Problem to work on:
Quote every line from the top of the listing down to and including the line that contains "5841.37 ± 10.99".
··· Record excerpts ···
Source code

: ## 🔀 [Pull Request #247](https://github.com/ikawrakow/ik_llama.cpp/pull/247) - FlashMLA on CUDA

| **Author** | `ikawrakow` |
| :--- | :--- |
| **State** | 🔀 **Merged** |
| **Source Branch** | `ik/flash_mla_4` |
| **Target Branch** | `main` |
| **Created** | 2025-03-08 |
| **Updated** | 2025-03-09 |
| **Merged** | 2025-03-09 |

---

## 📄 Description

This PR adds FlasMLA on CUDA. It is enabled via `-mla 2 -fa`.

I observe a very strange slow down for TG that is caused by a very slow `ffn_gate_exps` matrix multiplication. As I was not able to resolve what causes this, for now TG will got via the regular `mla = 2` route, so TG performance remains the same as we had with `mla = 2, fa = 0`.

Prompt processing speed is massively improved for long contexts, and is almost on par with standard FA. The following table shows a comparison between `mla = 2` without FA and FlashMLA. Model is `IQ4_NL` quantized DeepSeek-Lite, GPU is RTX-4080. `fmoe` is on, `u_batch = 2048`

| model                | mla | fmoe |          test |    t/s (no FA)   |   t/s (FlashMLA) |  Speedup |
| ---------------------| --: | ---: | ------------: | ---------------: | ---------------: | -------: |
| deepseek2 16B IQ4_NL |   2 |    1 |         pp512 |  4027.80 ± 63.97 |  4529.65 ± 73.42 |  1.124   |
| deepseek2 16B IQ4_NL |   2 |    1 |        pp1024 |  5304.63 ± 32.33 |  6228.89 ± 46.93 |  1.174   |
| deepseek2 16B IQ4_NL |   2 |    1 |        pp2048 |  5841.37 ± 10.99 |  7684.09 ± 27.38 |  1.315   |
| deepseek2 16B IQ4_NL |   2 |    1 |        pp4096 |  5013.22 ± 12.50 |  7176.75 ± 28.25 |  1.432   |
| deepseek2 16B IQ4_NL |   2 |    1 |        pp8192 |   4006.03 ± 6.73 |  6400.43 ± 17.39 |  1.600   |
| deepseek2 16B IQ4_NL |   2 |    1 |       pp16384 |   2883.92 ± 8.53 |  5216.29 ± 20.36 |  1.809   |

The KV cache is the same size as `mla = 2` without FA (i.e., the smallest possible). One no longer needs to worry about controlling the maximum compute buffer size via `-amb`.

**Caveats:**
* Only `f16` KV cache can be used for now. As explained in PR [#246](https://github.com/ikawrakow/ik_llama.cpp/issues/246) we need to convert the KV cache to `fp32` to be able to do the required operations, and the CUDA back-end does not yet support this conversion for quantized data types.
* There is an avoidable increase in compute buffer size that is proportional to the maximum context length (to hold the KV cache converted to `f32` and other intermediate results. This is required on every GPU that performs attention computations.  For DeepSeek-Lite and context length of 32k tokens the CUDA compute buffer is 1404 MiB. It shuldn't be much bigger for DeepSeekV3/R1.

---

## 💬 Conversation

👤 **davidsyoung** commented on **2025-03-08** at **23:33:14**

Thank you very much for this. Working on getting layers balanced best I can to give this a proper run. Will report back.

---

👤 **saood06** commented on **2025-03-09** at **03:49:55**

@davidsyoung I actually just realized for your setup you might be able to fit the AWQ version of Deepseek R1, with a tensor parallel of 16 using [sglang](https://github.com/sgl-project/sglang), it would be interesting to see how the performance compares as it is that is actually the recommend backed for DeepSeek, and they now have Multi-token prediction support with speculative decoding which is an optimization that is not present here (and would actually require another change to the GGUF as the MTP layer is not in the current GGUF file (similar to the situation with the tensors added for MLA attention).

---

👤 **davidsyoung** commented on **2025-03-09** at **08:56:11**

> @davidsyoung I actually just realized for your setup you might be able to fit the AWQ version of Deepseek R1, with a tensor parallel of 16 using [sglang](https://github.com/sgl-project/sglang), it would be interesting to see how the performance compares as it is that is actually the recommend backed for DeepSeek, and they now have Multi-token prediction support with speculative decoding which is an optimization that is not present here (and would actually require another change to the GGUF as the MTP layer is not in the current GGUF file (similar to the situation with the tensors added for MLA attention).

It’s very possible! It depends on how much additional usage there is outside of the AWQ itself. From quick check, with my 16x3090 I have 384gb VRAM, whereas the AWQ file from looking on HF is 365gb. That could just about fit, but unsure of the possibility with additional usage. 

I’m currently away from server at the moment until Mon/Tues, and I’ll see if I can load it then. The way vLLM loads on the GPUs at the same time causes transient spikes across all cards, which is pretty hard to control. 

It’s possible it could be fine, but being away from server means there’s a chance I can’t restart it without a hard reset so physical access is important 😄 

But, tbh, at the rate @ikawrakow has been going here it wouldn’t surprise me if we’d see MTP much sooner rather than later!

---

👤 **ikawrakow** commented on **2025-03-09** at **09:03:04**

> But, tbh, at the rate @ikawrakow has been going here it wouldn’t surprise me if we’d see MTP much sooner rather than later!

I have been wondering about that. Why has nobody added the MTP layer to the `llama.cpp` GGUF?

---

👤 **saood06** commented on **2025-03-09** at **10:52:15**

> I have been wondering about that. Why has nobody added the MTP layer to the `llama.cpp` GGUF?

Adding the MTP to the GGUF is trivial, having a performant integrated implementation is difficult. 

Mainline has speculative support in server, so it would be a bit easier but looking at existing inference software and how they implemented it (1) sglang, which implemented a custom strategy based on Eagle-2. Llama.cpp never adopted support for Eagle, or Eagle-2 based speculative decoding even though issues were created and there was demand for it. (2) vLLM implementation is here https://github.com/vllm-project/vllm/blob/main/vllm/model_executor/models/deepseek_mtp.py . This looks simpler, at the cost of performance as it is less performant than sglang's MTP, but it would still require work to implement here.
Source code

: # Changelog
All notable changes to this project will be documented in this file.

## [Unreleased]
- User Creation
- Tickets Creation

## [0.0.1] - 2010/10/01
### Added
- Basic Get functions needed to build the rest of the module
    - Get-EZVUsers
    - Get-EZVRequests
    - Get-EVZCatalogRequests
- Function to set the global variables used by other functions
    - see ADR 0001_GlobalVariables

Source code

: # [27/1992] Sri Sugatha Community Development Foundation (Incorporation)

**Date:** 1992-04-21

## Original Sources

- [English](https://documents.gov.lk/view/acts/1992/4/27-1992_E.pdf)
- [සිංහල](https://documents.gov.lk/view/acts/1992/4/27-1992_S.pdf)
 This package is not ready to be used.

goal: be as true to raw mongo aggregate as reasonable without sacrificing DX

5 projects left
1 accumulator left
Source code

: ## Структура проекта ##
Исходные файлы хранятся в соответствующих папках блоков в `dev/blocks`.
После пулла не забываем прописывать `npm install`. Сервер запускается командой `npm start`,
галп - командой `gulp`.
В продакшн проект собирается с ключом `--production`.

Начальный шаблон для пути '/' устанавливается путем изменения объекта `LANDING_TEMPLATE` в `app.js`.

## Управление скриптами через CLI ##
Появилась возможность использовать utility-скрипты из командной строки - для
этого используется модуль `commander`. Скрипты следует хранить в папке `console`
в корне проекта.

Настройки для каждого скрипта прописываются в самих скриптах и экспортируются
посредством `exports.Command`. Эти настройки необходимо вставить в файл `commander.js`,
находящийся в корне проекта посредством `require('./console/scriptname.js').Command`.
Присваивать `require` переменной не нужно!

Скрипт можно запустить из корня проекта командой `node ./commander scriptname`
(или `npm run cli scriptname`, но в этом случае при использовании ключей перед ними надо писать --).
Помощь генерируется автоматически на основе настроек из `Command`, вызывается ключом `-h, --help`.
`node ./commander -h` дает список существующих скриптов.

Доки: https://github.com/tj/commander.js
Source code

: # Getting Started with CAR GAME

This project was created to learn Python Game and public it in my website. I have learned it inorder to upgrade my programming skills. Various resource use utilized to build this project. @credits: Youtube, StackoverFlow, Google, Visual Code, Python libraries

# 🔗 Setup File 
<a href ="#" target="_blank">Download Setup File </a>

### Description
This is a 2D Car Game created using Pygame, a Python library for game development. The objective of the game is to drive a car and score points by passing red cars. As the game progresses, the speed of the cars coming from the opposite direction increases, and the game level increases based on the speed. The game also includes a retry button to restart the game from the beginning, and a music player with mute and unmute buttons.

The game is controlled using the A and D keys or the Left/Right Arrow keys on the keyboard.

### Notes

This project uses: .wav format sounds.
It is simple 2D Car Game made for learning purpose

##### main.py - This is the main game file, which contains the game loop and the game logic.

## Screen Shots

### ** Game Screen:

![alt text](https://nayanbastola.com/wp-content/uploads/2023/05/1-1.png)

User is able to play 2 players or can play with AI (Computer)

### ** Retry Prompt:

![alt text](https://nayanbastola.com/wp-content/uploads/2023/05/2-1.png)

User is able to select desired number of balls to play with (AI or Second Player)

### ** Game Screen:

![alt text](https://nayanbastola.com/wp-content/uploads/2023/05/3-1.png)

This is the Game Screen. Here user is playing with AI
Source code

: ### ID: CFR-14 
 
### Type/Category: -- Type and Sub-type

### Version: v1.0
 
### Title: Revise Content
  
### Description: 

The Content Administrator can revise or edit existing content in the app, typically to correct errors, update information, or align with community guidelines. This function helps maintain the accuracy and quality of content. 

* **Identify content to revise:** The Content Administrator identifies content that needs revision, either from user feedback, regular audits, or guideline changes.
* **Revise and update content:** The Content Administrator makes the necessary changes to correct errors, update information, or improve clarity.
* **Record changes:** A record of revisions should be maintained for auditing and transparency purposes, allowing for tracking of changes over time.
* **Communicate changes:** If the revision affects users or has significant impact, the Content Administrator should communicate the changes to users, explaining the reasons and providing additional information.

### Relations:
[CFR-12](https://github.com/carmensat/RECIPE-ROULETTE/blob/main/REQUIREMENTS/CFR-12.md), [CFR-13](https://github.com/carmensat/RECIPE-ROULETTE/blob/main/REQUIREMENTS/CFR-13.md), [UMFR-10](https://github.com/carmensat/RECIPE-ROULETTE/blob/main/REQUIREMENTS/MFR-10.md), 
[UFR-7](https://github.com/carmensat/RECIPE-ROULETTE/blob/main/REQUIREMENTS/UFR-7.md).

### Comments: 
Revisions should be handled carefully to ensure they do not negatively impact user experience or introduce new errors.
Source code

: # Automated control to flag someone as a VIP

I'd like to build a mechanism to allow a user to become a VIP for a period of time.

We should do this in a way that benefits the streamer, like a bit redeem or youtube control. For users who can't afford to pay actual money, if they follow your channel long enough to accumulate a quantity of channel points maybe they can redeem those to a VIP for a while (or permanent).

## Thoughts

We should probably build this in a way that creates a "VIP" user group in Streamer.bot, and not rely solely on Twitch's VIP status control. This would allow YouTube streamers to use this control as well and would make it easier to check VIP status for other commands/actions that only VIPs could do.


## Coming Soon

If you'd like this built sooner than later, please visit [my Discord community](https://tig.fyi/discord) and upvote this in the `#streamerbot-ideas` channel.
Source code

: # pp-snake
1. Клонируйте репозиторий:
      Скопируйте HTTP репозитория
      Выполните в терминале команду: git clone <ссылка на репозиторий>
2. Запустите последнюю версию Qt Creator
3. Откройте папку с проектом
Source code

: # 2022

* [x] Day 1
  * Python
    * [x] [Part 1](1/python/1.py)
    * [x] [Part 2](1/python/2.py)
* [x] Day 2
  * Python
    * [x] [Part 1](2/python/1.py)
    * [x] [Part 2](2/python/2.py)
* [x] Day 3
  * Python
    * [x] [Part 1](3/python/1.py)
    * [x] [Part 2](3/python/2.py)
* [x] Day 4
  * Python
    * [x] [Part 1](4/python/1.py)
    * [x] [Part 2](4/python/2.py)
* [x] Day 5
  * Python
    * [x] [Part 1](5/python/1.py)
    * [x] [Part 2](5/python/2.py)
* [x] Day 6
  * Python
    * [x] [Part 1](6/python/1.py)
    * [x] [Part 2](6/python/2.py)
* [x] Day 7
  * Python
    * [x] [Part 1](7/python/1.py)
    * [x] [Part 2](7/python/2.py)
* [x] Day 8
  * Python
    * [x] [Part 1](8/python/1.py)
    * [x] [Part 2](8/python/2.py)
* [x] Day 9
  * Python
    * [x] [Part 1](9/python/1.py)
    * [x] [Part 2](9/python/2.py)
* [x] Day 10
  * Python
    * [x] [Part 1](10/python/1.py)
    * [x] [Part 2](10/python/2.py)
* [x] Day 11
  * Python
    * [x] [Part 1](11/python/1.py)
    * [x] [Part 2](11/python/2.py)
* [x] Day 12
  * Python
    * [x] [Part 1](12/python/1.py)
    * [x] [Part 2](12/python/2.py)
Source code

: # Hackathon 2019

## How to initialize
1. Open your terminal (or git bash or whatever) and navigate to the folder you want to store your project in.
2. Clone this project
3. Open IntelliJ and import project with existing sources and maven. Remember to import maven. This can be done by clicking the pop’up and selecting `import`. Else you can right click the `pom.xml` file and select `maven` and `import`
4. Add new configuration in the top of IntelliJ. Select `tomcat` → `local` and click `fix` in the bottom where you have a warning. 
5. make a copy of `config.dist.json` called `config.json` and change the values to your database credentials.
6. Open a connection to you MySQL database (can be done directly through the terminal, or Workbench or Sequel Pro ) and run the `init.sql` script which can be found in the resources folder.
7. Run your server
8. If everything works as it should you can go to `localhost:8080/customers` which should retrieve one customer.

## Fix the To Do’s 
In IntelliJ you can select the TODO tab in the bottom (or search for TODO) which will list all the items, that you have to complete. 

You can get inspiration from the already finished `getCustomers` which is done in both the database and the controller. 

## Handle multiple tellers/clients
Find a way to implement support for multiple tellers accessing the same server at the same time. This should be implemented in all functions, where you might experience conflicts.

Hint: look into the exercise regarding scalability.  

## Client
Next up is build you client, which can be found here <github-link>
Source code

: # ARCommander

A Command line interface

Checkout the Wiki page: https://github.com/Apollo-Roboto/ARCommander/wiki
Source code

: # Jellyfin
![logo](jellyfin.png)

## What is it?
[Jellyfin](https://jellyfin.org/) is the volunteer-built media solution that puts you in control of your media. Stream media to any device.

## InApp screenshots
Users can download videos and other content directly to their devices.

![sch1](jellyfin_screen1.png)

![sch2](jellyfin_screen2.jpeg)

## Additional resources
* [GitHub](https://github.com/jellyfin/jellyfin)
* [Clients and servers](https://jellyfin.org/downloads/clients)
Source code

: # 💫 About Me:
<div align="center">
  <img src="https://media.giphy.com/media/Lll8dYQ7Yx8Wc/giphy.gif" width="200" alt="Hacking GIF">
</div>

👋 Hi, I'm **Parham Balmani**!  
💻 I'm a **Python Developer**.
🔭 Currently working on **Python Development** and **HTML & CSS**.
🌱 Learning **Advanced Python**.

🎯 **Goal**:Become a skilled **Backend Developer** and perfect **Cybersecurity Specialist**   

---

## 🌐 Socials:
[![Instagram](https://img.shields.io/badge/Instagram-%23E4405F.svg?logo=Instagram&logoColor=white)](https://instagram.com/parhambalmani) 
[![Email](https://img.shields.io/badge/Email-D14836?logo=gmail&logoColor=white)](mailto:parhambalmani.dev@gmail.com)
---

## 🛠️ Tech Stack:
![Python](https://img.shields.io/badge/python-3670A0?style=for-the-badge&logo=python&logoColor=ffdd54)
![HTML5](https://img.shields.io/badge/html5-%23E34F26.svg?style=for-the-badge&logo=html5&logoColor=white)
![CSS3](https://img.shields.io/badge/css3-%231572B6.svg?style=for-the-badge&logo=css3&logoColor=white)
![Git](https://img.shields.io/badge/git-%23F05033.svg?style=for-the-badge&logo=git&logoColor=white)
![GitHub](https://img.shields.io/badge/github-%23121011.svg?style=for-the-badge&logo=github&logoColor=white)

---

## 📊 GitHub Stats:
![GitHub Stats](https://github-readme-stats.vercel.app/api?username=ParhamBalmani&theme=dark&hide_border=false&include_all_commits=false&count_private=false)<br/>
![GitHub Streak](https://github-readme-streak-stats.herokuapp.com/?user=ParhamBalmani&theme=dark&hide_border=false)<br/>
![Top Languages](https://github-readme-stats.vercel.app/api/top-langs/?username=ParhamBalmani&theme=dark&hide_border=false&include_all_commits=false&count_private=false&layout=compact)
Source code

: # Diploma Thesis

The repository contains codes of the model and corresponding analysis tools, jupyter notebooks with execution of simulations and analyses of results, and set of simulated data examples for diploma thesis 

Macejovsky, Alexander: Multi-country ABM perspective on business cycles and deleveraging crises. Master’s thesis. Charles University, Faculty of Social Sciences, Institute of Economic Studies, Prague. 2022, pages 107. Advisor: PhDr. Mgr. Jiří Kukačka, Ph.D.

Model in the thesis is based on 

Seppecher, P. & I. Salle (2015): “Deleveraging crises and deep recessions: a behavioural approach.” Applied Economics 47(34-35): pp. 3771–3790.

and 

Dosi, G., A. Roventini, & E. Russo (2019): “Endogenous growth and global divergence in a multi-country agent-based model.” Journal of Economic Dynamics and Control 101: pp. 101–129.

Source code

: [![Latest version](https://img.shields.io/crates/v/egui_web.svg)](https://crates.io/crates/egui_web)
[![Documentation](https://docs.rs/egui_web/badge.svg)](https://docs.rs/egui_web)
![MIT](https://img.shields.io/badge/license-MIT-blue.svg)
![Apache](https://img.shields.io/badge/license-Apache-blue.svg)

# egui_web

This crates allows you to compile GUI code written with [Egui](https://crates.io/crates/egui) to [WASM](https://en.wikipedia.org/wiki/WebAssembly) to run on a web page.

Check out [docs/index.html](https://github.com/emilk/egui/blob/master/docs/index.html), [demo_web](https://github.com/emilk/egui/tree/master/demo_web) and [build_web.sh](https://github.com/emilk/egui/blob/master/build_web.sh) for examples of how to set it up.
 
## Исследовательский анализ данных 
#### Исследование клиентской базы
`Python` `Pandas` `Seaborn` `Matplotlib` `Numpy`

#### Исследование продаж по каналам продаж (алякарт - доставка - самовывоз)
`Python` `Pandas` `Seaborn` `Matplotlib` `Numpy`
···
Answer space:
Source code

: ## 🔀 [Pull Request #247](https://github.com/ikawrakow/ik_llama.cpp/pull/247) - FlashMLA on CUDA

| **Author** | `ikawrakow` |
| :--- | :--- |
| **State** | 🔀 **Merged** |
| **Source Branch** | `ik/flash_mla_4` |
| **Target Branch** | `main` |
| **Created** | 2025-03-08 |
| **Updated** | 2025-03-09 |
| **Merged** | 2025-03-09 |

---

## 📄 Description

This PR adds FlasMLA on CUDA. It is enabled via `-mla 2 -fa`.

I observe a very strange slow down for TG that is caused by a very slow `ffn_gate_exps` matrix multiplication. As I was not able to resolve what causes this, for now TG will got via the regular `mla = 2` route, so TG performance remains the same as we had with `mla = 2, fa = 0`.

Prompt processing speed is massively improved for long contexts, and is almost on par with standard FA. The following table shows a comparison between `mla = 2` without FA and FlashMLA. Model is `IQ4_NL` quantized DeepSeek-Lite, GPU is RTX-4080. `fmoe` is on, `u_batch = 2048`

| model                | mla | fmoe |          test |    t/s (no FA)   |   t/s (FlashMLA) |  Speedup |
| ---------------------| --: | ---: | ------------: | ---------------: | ---------------: | -------: |
| deepseek2 16B IQ4_NL |   2 |    1 |         pp512 |  4027.80 ± 63.97 |  4529.65 ± 73.42 |  1.124   |
| deepseek2 16B IQ4_NL |   2 |    1 |        pp1024 |  5304.63 ± 32.33 |  6228.89 ± 46.93 |  1.174   |
| deepseek2 16B IQ4_NL |   2 |    1 |        pp2048 |  5841.37 ± 10.99 |  7684.09 ± 27.38 |  1.315   |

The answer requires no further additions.